What you should do ▸
Your output should be each line from the material below that has the word "Installation".

Dataset START

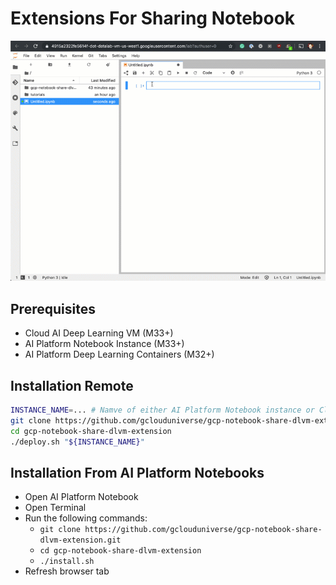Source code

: # Extensions For Sharing Notebook

![](./example.gif)

## Prerequisites

* Cloud AI Deep Learning VM (M33+)
* AI Platform Notebook Instance (M33+)
* AI Platform Deep Learning Containers (M32+)

## Installation Remote

```bash
INSTANCE_NAME=... # Namve of either AI Platform Notebook instance or Cloud AI Deep Learning VM
git clone https://github.com/gclouduniverse/gcp-notebook-share-dlvm-extension.git --branch v0.2.0
cd gcp-notebook-share-dlvm-extension
./deploy.sh "${INSTANCE_NAME}"
```

## Installation From AI Platform Notebooks

* Open AI Platform Notebook
* Open Terminal
* Run the following commands:
   * ```git clone https://github.com/gclouduniverse/gcp-notebook-share-dlvm-extension.git```
   * ```cd gcp-notebook-share-dlvm-extension```
   * ```./install.sh```
* Refresh browser tab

Dataset END

Exercise solution ▸
## Installation Remote
## Installation From AI Platform Notebooks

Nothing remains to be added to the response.